Al Nosra (c) Rami Al Sayed AFP

Al Nosra (c) Rami Al Sayed AFP

La polémique autour des propos de Laurent Fabius sur le supposé “bon boulot d’Al-Nosra” a beaucoup alimenté les sites de “fact-checking” durant la dernière Présidentielle :

La polémique a récemment rebondi pour viser un autre candidat à la présidentielle :

(Sources : ici, ici, ici et )

Le Pen, Fillon, Dupont-Aignan, Asselineau, Mélenchon : on arrive quand même à de graves accusations dirigées contre des candidats ayant obtenu plus de 66 % des voix.

Ce sujet est une très intéressante illustration à la fois :

  • des choix très douteux de nos dirigeants dans le dossier syrien, en particulier par rapport aux islamistes ;
  • de la propagande médiatique en 2012, très complaisante à l’égard du Pouvoir ;
  • des méthodes des fact-checkers pour semer la confusion, blanchir le Pouvoir et détourner l’attention des problèmes de fond.
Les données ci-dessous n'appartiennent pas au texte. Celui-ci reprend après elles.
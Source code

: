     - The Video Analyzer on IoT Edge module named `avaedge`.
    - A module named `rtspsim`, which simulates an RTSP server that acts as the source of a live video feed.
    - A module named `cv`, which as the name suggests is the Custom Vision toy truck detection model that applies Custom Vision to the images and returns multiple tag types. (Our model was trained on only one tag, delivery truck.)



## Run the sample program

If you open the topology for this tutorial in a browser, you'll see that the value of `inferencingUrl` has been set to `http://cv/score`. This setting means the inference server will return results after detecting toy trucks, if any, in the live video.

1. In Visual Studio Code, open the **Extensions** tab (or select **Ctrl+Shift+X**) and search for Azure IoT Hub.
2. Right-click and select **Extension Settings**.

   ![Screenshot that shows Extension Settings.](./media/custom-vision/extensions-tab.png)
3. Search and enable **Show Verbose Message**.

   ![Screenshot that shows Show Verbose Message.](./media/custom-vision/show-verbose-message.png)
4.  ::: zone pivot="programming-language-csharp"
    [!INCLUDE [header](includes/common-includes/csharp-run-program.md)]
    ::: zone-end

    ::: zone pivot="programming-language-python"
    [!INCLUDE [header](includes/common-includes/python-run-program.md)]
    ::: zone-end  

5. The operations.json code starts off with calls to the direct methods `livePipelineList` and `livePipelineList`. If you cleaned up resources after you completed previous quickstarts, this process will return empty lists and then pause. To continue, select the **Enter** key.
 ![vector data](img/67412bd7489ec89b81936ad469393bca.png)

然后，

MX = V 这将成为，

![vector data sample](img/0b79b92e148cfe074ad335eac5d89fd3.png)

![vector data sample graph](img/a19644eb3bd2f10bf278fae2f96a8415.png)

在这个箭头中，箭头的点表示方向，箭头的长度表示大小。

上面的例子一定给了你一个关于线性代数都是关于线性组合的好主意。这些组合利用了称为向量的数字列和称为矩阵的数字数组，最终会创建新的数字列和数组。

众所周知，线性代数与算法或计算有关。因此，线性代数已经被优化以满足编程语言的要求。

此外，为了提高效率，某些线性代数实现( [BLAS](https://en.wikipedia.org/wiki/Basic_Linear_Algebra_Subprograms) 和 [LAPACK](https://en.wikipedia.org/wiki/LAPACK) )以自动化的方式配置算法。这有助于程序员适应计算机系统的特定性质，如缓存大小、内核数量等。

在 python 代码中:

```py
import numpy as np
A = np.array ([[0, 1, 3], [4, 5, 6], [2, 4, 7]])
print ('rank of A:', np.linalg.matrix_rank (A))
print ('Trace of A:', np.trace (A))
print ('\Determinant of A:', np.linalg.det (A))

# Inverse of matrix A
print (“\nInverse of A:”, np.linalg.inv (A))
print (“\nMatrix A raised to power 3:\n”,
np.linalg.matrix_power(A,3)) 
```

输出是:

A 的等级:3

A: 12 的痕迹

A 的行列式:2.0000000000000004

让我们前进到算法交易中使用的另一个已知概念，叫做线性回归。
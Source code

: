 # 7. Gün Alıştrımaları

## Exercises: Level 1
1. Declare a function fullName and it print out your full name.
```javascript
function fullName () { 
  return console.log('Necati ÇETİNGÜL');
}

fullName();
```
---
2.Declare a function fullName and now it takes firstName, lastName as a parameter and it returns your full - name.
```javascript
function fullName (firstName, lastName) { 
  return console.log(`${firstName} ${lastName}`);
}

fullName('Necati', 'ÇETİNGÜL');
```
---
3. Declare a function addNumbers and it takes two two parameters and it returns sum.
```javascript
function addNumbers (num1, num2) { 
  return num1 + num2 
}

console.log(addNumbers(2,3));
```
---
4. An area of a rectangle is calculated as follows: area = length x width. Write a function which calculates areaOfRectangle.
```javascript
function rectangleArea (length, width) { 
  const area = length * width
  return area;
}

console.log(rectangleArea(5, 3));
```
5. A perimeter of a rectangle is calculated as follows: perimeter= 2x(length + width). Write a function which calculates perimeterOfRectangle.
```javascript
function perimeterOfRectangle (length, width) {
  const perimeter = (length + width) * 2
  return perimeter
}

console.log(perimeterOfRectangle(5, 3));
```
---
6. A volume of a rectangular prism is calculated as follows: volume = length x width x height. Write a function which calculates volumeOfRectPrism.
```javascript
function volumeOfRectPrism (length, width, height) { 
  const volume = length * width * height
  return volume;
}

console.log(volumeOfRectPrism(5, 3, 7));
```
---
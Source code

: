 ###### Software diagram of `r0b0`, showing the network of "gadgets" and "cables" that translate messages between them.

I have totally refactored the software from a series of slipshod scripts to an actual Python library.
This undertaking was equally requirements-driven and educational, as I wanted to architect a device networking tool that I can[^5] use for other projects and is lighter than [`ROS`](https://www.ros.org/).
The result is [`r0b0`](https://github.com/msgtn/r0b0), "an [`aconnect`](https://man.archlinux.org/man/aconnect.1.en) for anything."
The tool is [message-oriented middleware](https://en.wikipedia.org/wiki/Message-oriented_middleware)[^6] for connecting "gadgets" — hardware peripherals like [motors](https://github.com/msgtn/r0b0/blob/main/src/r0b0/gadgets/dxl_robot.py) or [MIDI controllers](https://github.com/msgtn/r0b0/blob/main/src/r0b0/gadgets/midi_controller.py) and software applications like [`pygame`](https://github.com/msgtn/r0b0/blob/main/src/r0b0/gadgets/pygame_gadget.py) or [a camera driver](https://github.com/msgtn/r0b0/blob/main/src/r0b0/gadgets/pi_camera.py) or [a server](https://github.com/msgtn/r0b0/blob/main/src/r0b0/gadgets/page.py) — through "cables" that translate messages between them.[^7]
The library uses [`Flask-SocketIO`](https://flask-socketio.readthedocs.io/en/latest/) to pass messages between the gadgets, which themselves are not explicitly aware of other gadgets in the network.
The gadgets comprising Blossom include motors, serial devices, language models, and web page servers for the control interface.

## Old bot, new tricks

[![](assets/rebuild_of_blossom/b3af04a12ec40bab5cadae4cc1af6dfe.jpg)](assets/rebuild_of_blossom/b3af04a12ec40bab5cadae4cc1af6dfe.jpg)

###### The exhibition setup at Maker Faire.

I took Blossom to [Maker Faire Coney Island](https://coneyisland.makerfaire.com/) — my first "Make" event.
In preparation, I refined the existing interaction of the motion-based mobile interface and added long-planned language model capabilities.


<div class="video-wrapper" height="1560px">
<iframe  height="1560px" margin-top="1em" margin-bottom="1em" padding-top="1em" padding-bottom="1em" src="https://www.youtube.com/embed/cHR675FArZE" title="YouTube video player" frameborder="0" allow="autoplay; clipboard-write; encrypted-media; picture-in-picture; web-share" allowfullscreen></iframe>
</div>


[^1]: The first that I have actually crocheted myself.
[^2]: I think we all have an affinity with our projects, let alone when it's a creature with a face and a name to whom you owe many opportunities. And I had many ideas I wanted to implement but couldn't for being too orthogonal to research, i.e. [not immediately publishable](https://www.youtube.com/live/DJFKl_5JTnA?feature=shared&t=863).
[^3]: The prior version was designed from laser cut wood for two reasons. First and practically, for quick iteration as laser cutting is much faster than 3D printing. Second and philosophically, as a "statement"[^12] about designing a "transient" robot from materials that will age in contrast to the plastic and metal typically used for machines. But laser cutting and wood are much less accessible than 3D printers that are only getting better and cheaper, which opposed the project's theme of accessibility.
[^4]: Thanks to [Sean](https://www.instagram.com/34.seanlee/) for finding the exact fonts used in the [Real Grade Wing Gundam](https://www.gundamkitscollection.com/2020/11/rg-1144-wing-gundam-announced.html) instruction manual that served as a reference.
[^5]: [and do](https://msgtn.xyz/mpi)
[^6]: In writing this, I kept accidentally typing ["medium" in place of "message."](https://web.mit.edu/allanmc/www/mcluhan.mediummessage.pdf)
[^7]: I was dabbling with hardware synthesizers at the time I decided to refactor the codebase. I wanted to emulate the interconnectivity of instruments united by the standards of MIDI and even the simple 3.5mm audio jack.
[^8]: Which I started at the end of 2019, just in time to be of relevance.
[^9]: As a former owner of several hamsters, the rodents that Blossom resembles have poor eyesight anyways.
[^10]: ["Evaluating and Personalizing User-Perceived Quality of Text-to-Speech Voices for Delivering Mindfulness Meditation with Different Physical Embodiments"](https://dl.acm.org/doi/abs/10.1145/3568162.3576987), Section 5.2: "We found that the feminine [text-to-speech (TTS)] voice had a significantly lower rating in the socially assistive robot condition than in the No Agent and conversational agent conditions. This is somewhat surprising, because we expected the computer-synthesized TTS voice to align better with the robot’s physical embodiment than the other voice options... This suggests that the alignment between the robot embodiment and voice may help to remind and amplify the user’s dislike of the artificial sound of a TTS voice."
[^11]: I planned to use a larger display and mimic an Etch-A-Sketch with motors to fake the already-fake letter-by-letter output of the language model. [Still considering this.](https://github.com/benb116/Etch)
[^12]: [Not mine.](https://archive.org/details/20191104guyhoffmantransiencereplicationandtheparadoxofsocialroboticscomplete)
Nous avons donc décidé de vous proposer notre enquête sur cette affaire ; cela nous donnera l’occasion de revenir sur le développement du djihadisme en Syrie en 2012

Cette série (que nous coupons en 5 + un billet final qui la reprendra en intégralité pour une meilleure diffusion) va se présenter de la manière suivante :

Billet 1/5 :

  1. Naissance d’Al-Nosra
  2. Le double attentat du 23 décembre 2011
  3. Le conspirationnisme légitime

Billet 2/5 :
IV. Le “vrai boulot” d’Al-Nosra
V. Quand les Américains font du “bon boulot” (non ironiquement)
VI. La Conférence de Marrakech “des amis du peuple syrien”
VII. Islamiste un jour, islamiste toujours ?

Billet 3/5 :
VIII. Et Laurent Fabius fit son apparition
IX. Bonus : Notre ami Ahmad Moad al-Khatib
X. La propagande pro-Pouvoir ordinaire

Billet 4/5 :
XI. Le devenir d’Al-Nosra (et de la propagande chez nous…)
XII. 2011 : Amnistie Nationale

Billet 5/5 :
XIII. [2017] Les fact-checkeurs entrent en scène
XIV. Conclusion

 

I. Naissance d’Al-Nosra

Abou Mohammed al-Joulani est un djihadiste syrien. Parti en Irak pour combattre les troupes américaines après l’invasion de ce pays par les États-Unis en 2003, il gravit rapidement les échelons d’Al-Qaïda. Il aurait d’ailleurs été un proche allié d’Abou Moussab al-Zarqaoui, le dirigeant jordanien de la branche d’al-Qaïda en Irak (AQI), devenue L’État Islamique d’Irak (EII, ancêtre de Daech).

En aout 2011, cinq mois après le début des manifestations contre le pouvoir baassiste dirigé par Bachar el-Assad, le nouveau Sheikh de l’EII Abou Bakr al-Baghdadi envoie une poignée de ses hommes en Syrie, dont Al-Joulani, sur le territoire syrien.

Ce dernier passe alors six mois à construire un réseau clandestin de djihadistes en Syrie. En octobre 2011, il décide de nommer son groupe Front al-Nosra (en arabe : Jabhat an-nuṣrah li-ʾahl aš-šām, « Front pour la victoire du Peuple du Cham », Cham = Grande Syrie), et commence à mener des attaques. D’après l’universitaire Charles R. Lister, son financement vient environ pour moitié de l’EII, et pour moitié directement de financiers pré-existants d’Al-Qaïda venant du Golfe. (Source)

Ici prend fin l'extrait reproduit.